▶ [Exercise description]
Please copy each line of the data that includes the string "estimators".

'''

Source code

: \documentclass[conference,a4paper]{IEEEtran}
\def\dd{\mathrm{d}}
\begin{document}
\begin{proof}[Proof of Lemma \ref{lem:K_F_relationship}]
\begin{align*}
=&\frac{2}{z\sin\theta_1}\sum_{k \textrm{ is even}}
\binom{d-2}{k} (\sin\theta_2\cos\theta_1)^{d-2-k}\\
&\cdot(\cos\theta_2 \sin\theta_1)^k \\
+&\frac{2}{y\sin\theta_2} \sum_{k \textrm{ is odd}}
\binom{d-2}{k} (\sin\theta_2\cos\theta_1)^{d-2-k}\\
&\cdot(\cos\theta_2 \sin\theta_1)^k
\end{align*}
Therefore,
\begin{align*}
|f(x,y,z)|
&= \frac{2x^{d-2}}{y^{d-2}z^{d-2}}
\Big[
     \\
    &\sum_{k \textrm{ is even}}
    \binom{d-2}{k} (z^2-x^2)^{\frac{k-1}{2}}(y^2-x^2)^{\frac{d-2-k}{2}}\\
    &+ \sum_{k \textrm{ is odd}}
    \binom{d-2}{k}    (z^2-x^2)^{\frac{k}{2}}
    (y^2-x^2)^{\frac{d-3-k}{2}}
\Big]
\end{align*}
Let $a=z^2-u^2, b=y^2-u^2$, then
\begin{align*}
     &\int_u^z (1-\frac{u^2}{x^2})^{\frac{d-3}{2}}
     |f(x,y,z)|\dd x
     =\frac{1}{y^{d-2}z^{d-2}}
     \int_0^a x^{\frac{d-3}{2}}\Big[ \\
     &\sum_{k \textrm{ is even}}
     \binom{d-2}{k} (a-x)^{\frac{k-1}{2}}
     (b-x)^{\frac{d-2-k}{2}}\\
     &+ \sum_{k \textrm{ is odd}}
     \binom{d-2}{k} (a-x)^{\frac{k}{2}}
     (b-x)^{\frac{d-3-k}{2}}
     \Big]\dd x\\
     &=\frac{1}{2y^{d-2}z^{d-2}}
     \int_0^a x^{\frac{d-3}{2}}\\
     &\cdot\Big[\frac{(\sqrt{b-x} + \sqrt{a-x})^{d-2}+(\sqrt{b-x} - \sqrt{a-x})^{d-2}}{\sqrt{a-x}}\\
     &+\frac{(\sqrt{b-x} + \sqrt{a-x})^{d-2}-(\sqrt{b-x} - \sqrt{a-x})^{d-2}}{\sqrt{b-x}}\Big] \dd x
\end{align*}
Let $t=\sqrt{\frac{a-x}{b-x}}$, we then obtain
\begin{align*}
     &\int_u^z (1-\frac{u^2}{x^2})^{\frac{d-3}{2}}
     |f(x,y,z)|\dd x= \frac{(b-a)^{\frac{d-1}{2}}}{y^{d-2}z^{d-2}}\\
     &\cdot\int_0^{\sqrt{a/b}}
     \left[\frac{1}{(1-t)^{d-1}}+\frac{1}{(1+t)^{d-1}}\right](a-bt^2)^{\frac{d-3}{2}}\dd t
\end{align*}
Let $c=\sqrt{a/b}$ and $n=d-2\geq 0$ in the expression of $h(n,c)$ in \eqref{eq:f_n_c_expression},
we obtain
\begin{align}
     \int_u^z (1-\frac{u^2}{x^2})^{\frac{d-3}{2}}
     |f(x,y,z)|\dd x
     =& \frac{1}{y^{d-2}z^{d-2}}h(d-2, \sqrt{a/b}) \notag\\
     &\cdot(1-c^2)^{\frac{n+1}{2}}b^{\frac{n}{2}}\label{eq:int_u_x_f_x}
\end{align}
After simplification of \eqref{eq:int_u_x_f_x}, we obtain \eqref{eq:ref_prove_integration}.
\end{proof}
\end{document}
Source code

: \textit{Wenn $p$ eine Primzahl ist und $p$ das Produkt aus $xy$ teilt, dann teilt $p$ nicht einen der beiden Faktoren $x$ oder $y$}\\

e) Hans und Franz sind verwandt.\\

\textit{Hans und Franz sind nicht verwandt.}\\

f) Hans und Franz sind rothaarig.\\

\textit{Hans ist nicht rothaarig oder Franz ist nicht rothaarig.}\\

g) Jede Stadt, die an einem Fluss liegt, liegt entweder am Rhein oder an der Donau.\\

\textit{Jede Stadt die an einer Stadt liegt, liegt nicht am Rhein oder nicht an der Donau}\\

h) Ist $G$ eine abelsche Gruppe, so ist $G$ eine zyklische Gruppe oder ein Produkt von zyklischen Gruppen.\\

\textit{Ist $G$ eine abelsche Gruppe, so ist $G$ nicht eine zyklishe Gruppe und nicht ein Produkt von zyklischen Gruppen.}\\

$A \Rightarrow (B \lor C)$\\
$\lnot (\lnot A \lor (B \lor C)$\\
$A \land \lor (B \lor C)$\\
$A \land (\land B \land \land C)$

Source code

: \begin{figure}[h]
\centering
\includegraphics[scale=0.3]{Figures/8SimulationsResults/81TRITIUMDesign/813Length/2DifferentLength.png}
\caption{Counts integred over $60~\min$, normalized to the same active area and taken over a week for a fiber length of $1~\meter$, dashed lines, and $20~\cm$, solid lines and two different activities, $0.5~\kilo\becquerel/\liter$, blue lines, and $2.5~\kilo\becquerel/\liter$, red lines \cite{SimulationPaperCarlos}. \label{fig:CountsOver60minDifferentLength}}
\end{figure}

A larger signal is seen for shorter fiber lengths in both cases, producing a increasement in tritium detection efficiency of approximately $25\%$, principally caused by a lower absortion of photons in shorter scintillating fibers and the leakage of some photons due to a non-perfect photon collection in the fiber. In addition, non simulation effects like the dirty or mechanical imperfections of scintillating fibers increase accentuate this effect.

'''
'''

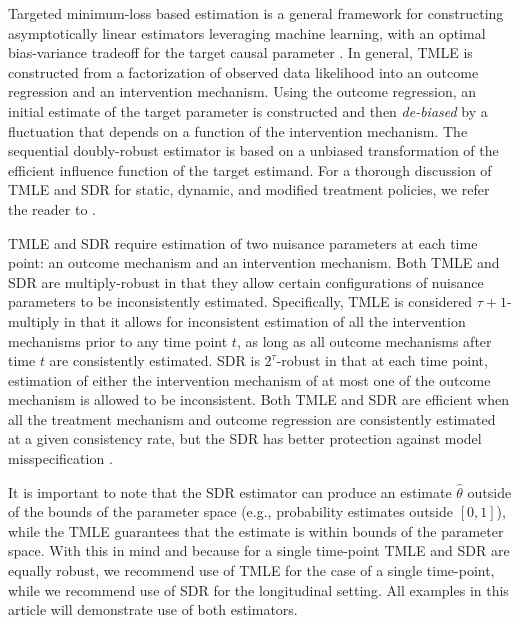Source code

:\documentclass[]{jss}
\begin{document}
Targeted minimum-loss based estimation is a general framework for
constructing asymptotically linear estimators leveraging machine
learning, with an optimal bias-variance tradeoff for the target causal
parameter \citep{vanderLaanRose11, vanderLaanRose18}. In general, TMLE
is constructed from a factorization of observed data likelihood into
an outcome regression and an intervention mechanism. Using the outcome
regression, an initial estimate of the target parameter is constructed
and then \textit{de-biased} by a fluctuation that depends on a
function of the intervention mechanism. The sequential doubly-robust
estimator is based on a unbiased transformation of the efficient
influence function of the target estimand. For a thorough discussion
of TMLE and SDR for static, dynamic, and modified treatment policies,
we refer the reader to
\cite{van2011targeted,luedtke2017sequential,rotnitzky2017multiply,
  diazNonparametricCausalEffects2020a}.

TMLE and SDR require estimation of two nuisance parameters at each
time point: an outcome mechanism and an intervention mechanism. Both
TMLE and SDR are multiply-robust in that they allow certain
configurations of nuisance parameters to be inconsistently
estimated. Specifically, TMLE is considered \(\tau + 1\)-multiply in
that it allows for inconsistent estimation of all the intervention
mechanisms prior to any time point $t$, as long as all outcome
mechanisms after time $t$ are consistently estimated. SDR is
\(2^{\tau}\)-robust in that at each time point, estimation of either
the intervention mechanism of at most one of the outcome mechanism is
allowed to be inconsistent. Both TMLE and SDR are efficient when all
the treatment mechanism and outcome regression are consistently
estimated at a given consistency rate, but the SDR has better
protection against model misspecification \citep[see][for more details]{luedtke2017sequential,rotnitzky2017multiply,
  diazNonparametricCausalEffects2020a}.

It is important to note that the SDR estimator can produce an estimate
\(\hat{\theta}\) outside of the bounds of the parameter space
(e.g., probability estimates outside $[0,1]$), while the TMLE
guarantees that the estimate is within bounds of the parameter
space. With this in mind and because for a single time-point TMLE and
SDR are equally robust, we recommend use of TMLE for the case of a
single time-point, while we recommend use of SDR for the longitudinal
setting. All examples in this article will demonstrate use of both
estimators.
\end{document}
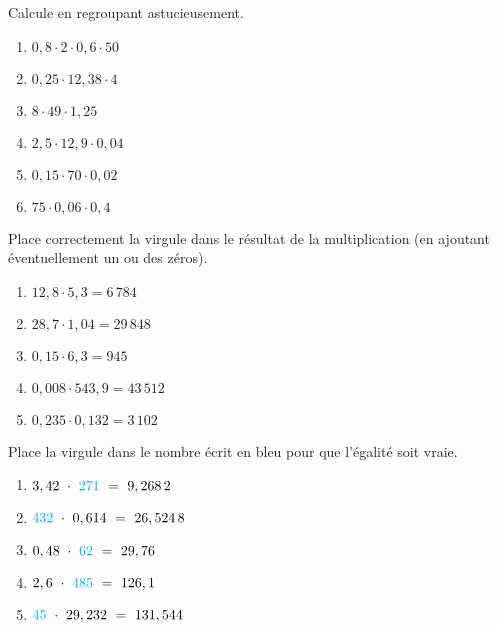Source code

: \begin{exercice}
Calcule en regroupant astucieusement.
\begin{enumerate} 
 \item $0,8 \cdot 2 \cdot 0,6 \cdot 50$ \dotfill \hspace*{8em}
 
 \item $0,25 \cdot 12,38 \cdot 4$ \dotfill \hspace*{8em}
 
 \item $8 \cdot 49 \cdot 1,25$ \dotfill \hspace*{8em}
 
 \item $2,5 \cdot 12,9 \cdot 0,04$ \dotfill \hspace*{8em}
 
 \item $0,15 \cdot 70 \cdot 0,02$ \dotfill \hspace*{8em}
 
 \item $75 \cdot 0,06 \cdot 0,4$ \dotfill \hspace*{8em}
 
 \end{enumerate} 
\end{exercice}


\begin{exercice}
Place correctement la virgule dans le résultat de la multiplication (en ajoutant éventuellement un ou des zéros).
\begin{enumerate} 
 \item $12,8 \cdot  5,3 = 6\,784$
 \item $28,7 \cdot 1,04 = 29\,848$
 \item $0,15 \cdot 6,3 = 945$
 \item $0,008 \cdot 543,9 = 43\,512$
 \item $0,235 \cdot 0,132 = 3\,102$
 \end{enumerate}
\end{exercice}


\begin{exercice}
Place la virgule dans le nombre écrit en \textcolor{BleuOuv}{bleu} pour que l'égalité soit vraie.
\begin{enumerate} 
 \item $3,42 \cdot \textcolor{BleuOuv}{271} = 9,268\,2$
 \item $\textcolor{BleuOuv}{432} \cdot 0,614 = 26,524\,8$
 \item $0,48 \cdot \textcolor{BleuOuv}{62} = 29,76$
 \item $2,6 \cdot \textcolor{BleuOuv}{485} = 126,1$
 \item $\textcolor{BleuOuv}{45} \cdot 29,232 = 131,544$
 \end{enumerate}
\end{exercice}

'''

▶ [Result for this exercise]
constructing asymptotically linear estimators leveraging machine
estimators.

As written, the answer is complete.